No Kissing Allowed (No Kissing Allowed #1)(21)
I briefly heard Aidan rattle off that the elevator was stuck, in what he guessed to be between floors two and three. He thanked whoever was on the phone, and then I felt him by my side.
“Cameron, look at me.”
Swallowing hard, then again because the first time didn’t seem to work, I forced myself to glance up. Aidan’s face softened, and he reached up, his thumb trailing just under each of my eyes. I hadn’t realized the tears had fallen, but I was too afraid to be embarrassed. Too afraid to be anything at all.
“Claustrophobic?”
I gave a sharp nod.
“Do you want me to give you some space? Would that help?”
I thought of the question and drew another breath, but I couldn’t seem to get my lungs to work properly. Dear God. I closed my eyes. “Can you just talk to me? Tell me a story. Tell me anything. Just…please. Talk.” My legs felt weak, so I slumped down onto the floor and rested my forehead against my knees. Aidan waited a moment, perhaps unsure of where he should sit, what he should do, but then I felt him beside me again. He took my hand in his and traced lines on my palm, each stroke soothing the tension.
“When I was little,” he began, “my father used to say that nothing in the world mattered more than how people said your name. Whether they said it with fear or respect or hate or love, the way they said it spoke to who you were as a person. He said if you ever wanted to amount to anything, your goal should be to hear fear or respect, nothing else.”
I bit my lip to keep from spouting out exactly what I thought of such an asinine comment, and instead thought of how different his dad was from mine, how my father would have said nothing mattered but how God saw you. That if you were good in God’s eyes, then that ought to be enough for anyone else. “Do you agree?” I asked, praying Aidan didn’t share his father’s extreme views.
“No. But then I disagree with most of what my father says.
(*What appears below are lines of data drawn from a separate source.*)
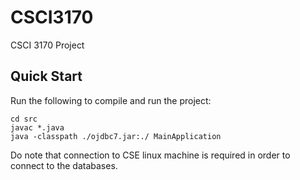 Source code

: # CSCI3170

CSCI 3170 Project

## Quick Start

Run the following to compile and run the project:

```
cd src
javac *.java
java -classpath ./ojdbc7.jar:./ MainApplication
```

Do note that connection to CSE linux machine is required in order to connect to the databases.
I think it matters less how people see you and more how you see them. You can learn a lot about a person if you pay attention. You can learn what makes them tick, what makes them more efficient at work, happier in life. You can learn things you would never know otherwise. Things the person would never tell you.”
My eyes lifted, and I knew he was reading me the way he explained. I could only imagine what he saw—crazy lady on aisle three! Can’t even get on an elevator! Send a cleanup crew!
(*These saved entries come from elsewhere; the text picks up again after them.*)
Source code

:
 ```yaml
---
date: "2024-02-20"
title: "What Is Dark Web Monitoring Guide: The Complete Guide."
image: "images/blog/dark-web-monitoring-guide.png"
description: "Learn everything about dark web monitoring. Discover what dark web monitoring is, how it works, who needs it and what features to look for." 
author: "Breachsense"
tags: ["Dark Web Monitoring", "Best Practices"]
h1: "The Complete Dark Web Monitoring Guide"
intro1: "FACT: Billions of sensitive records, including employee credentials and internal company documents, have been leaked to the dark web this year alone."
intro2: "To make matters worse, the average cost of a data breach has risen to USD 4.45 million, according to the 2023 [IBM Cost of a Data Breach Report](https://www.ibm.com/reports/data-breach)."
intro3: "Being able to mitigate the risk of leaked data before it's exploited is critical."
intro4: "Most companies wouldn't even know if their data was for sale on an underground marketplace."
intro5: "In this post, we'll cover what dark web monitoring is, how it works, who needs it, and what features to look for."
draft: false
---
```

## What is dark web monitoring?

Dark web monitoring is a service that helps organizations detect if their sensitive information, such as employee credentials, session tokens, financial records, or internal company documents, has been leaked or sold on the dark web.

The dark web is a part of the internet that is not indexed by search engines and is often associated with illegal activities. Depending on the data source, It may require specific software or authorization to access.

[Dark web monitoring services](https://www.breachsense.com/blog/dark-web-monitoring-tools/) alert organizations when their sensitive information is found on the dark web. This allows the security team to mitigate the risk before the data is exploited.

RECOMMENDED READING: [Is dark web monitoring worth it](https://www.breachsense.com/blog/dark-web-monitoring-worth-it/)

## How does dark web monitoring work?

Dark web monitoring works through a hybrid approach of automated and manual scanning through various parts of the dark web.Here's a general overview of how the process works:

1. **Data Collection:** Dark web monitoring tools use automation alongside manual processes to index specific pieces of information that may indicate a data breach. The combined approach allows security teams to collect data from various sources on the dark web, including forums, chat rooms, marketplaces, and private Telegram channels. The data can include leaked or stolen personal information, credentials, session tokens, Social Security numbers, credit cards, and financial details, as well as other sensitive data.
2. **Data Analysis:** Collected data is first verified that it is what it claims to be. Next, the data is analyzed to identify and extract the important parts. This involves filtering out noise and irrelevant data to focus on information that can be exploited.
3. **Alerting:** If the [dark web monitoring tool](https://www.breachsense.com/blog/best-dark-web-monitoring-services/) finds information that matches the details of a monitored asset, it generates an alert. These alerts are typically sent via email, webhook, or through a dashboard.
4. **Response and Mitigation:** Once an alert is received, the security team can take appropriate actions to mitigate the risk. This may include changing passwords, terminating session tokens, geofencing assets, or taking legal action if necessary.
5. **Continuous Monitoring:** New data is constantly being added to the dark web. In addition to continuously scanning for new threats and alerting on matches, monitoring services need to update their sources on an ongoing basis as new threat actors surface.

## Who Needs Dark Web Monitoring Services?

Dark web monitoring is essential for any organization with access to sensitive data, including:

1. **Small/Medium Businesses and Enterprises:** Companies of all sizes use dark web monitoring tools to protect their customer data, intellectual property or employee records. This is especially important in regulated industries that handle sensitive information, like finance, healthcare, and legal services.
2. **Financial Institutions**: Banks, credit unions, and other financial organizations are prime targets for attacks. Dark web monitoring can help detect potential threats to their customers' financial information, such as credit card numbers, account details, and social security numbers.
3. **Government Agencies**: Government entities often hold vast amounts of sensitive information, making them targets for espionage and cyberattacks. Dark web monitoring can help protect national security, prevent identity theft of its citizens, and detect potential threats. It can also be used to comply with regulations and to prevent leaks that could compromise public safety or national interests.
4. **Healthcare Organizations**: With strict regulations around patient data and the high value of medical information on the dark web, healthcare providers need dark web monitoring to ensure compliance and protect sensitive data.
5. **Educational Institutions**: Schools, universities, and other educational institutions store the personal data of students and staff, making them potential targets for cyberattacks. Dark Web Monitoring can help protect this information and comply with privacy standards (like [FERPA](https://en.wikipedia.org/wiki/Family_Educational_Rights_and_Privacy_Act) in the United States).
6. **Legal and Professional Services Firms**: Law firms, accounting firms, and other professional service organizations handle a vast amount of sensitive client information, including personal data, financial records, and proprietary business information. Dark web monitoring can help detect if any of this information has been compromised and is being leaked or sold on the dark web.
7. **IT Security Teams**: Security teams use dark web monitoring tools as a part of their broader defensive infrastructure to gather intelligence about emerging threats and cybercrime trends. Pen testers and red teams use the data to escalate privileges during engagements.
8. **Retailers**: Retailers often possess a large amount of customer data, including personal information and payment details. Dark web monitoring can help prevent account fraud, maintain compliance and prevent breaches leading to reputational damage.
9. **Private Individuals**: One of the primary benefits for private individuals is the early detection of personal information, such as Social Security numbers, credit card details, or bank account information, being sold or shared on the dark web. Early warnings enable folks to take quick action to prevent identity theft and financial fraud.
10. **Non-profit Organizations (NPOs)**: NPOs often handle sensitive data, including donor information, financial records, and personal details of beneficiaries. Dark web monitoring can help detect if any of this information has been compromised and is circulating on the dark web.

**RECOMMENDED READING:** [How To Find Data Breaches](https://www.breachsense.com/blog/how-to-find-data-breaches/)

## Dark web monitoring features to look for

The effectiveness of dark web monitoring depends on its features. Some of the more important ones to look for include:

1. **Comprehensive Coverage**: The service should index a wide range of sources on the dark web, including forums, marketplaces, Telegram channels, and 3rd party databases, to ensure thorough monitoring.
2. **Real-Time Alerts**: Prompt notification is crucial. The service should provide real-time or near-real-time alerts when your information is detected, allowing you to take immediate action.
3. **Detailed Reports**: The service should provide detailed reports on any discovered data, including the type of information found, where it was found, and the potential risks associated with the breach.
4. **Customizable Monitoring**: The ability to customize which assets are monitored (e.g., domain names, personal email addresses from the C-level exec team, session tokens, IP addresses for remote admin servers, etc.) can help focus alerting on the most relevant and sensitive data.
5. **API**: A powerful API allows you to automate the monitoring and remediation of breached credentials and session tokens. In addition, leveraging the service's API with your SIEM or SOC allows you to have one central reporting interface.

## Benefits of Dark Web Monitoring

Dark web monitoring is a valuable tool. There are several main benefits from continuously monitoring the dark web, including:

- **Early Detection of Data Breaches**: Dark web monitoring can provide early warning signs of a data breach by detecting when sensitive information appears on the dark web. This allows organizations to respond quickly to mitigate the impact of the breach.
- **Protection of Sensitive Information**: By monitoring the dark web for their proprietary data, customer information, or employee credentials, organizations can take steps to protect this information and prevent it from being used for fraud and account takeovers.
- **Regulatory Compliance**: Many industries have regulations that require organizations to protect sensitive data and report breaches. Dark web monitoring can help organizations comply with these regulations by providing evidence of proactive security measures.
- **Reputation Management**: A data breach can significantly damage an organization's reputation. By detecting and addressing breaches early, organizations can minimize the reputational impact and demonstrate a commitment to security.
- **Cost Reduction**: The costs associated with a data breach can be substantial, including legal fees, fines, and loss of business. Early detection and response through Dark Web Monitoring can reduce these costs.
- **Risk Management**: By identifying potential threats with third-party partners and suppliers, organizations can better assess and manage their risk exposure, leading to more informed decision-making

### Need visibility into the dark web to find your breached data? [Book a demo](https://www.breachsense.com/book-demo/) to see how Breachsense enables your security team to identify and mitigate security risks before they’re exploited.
At least he wasn’t laughing. Not out loud, anyway.
I cringed at the thought and focused on the wall across from us, listening as the second hand on my watch tick, tick, ticked loudly, reminding me how long we’d been trapped. I knew it was only a few minutes, ten maybe, but it felt like hours. I swallowed again. “Are you close to your dad?”
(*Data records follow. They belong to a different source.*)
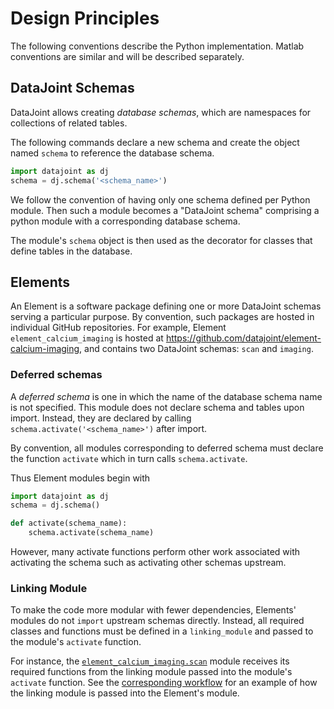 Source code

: # Design Principles

The following conventions describe the Python implementation. Matlab conventions are similar and will be described separately.

## DataJoint Schemas
DataJoint allows creating *database schemas*, which are namespaces for collections of related tables. 

The following commands declare a new schema and create the object named `schema` to reference the database schema.
```python
import datajoint as dj
schema = dj.schema('<schema_name>')
```

We follow the convention of having only one schema defined per Python module. 
Then such a module becomes a "DataJoint schema" comprising a python module  with a corresponding database schema. 

The module's `schema` object is then used as the decorator for classes that define tables in the database. 

## Elements
An Element is a software package defining one or more DataJoint schemas serving a particular purpose. 
By convention, such packages are hosted in individual GitHub repositories.
For example, Element `element_calcium_imaging` is hosted at https://github.com/datajoint/element-calcium-imaging, 
and contains two DataJoint schemas: `scan` and `imaging`.
 

### Deferred schemas
A *deferred schema* is one in which the name of the database schema name is not specified. 
This module does not declare schema and tables upon import. 
Instead, they are declared by calling `schema.activate('<schema_name>')` after import. 

By convention, all modules corresponding to deferred schema must declare the function `activate` which in turn calls `schema.activate`. 

Thus Element modules begin with 

```python
import datajoint as dj
schema = dj.schema()

def activate(schema_name):
	schema.activate(schema_name)
```

However, many activate functions perform other work associated with activating the schema such as activating other schemas upstream.

### Linking Module

To make the code more modular with fewer dependencies, Elements' modules do not `import` upstream schemas directly. 
Instead, all required classes and functions  must be defined in a `linking_module` and passed to the module's `activate` function.

For instance, the [`element_calcium_imaging.scan`](https://github.com/datajoint/element-calcium-imaging/blob/main/element_calcium_imaging/scan.py) module receives 
its required functions from the linking module passed into the module's `activate` function. 
See the [corresponding workflow](https://github.com/datajoint/workflow-calcium-imaging/blob/main/workflow_calcium_imaging/pipeline.py) for an example of how the linking module is passed into the Element's module.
He stiffened and looked away. “No, not at all. He left my mother and me when I was eight and never looked back. He’s in advertising, too.” At my pointed stare, he added, “He’s the president and founder of Graham Group.”
Wow, I had no idea. Graham Group was Sanderson-Lowe’s biggest competitor. Easily the second-largest advertising agency in the world.
“So, your father is…?”
“Stuart Graham. He’s the reason I went into advertising. Not because the field interested me at first, but because I wanted to be better than him in every way. A better businessman. A better man. Especially after my mom died.”
“I’m sorry about your mom.”
He looked away. “It was years ago now.”
We fell into silence, and it was then it hit me—this was the no-dating thing. He didn’t want to be the kind of man who left his wife, like his father had left his mother. Surely he knew not all men left. There were great men who stayed. Day in and day out, through the tough stuff, they stayed. A thousand questions rushed to my mind, on the tip of my tongue. Questions I wasn’t allowed to ask, questions I shouldn’t even think. The silence lingered between us.
“How are you feeling?” he asked after a while.
“Better than expected,” I admitted. “I like it when you talk. It helps.” My cheeks burned at the truth in my words. What would I do if he weren’t there with me, helping me through this? I couldn’t imagine. I liked to think of myself as a strong, independent person, but this phobia went beyond all reason and explanation. I’d tried everything to coax myself out of it, which was why I still rode elevators—though that little gem of triumph flew out the window the moment this horror began. The likelihood of me ever getting on another one was slim to never.
“I like it when you talk, too,” Aidan said, almost in a whisper. “I could listen to your voice all day and never grow tired of it. It’s gentle, but sure. I’ve never known a woman who could come across as delicate and strong all in the same breath.”
My heart warmed at his words, at how easily he admitted these things. “What did you mean by what you said in your office?” I asked. Our closeness (and our looming death) made it easy to ask. Who knew if another opportunity would arise?
This time he looked at me. “I want you. Every time you speak, I want you more.”
My body went numb, lost on how to respond. Of all the scenarios I’d played out, all the things I thought he might say, none of them came close to this. But then the elevator jerked again, and my pulse sped up. Visions of crashing to my death ripped through my mind, but then it began to move down, finally stopping on the first floor, where it opened, a few firefighters and some of the building technicians there to greet us.